Multivariate Testing

Multivariate testing (MVT) is an experimentation method that simultaneously tests multiple combinations of page elements - such as headlines, images, and CTAs - to determine which combination of changes produces the best overall result.

Also known as: MVT, multi-variable testing, factorial testing

Why It Matters

While A/B testing compares two complete versions of a page, multivariate testing examines how individual elements interact with each other. This is important because elements do not work in isolation - a headline that performs well with one image might perform poorly with another. MVT reveals these interaction effects that sequential A/B tests would miss.

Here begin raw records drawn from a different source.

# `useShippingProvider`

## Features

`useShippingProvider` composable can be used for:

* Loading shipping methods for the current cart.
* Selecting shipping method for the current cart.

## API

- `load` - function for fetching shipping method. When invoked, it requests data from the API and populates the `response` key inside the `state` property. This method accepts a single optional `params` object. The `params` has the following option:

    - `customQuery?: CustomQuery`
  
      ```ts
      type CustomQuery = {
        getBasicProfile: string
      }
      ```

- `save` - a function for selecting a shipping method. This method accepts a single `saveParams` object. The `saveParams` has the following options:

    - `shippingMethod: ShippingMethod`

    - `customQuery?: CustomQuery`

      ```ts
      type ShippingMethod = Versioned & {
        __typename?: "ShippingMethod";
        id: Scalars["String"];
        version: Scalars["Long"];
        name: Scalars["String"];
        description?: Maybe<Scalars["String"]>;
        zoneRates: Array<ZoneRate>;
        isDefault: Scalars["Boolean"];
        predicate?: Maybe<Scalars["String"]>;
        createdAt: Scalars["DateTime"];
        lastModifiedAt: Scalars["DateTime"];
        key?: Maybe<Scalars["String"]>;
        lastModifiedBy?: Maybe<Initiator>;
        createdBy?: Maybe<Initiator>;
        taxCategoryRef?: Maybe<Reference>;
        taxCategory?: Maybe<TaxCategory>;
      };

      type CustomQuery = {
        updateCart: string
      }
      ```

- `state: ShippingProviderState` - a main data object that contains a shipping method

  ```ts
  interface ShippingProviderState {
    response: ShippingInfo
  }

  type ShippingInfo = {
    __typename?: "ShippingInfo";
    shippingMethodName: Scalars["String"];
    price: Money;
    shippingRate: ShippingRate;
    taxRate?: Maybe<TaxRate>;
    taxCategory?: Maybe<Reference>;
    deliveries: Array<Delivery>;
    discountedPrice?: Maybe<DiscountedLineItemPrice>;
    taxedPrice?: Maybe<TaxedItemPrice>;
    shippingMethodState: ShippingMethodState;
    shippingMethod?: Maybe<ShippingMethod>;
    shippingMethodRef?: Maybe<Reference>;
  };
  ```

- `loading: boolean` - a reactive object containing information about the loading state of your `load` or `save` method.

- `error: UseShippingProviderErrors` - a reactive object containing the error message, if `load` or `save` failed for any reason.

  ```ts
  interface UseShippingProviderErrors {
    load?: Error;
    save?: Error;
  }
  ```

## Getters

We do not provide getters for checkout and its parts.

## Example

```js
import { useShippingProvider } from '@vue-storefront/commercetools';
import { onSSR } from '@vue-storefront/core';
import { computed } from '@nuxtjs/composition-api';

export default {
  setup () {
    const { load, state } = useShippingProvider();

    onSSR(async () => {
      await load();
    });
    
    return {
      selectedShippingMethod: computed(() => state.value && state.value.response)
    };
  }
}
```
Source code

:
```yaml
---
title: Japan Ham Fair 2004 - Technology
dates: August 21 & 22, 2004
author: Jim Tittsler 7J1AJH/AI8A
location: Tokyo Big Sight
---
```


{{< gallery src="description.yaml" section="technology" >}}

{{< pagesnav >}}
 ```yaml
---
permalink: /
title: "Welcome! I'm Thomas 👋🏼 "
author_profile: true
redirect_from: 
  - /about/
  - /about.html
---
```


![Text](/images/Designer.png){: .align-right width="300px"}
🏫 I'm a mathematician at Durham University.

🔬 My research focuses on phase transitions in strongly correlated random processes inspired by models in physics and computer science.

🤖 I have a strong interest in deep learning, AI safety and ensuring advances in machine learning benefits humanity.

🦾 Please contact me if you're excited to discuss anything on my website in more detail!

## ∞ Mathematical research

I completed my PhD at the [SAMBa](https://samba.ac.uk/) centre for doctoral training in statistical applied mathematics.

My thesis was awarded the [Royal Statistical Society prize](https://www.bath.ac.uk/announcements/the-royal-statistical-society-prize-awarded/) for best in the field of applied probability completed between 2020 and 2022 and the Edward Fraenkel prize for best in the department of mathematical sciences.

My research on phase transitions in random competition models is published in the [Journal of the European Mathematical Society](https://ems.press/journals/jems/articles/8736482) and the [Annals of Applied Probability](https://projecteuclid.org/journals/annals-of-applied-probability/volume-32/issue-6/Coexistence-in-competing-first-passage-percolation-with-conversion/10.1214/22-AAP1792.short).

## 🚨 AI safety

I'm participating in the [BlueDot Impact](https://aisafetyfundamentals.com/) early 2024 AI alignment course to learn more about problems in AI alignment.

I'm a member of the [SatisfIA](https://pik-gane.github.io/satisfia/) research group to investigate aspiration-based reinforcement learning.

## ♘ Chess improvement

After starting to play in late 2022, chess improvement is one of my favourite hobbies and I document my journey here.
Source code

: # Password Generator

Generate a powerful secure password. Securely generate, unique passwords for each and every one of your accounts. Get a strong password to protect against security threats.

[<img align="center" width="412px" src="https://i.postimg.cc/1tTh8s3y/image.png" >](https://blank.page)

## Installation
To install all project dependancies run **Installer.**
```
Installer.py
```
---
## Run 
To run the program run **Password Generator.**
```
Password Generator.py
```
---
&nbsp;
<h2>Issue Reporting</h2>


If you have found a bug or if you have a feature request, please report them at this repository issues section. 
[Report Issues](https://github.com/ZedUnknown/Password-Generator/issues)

Multivariate testing is most valuable for optimizing pages with multiple elements that could influence conversion. A landing page with a headline, hero image, CTA button, and testimonial section has dozens of possible combinations. Testing them all simultaneously through MVT is more efficient than running sequential A/B tests for each element.

However, MVT requires significantly more traffic than A/B testing because each combination needs enough visitors for statistical validity. A test with 3 headlines, 2 images, and 2 CTAs creates 12 combinations, each needing sufficient traffic. This makes MVT practical only for high-traffic pages.

How to Calculate

The number of combinations in a multivariate test is the product of all variants per element. If you are testing 3 headlines, 2 images, and 2 CTAs, you have 3 x 2 x 2 = 12 combinations. Each combination needs enough traffic for statistical significance, so multiply your per-variant sample size by the number of combinations to determine total traffic needed.

Industry Applications

E-commerce

A consumer electronics site runs a multivariate test on their highest-traffic product category page, testing 2 header layouts, 3 product grid sizes, and 2 filter positions. The winning combination increases category-to-product click-through by 23%.

SaaS

A SaaS company runs MVT on their homepage testing 3 value propositions, 2 hero images, and 2 CTA placements. They discover that a specific value prop with a product screenshot outperforms all other combinations by 31%, even though neither element was the individual winner in isolation.

How to Track in KISSmetrics

Use KISSmetrics to analyze the downstream impact of multivariate test winners. While your MVT tool measures which combination wins on the primary metric, KISSmetrics can track whether the winning combination also performs best on retention, lifetime value, and other long-term metrics that are difficult to measure within the test window.

Common Mistakes

  • -Running multivariate tests on pages without enough traffic, leading to inconclusive results after weeks of testing.
  • -Testing too many elements simultaneously, creating so many combinations that no single combination gets enough traffic.
  • -Not testing for interaction effects between elements, which is the primary advantage of MVT over sequential A/B testing.
  • -Stopping the test when one combination shows early promise without reaching statistical significance across all combinations.

Pro Tips

  • +Reserve MVT for your highest-traffic pages where you have enough volume to reach significance across all combinations within a reasonable timeframe.
  • +Limit each test to 2-3 elements with 2-3 variants each to keep the total combination count manageable.
  • +Use fractional factorial design to test a subset of combinations when full factorial testing requires too much traffic.
  • +Analyze interaction effects - the elements that perform best together might not be the individual winners from each element.
  • +Use MVT results to inform your design system by identifying which types of messaging, imagery, and CTAs work best together.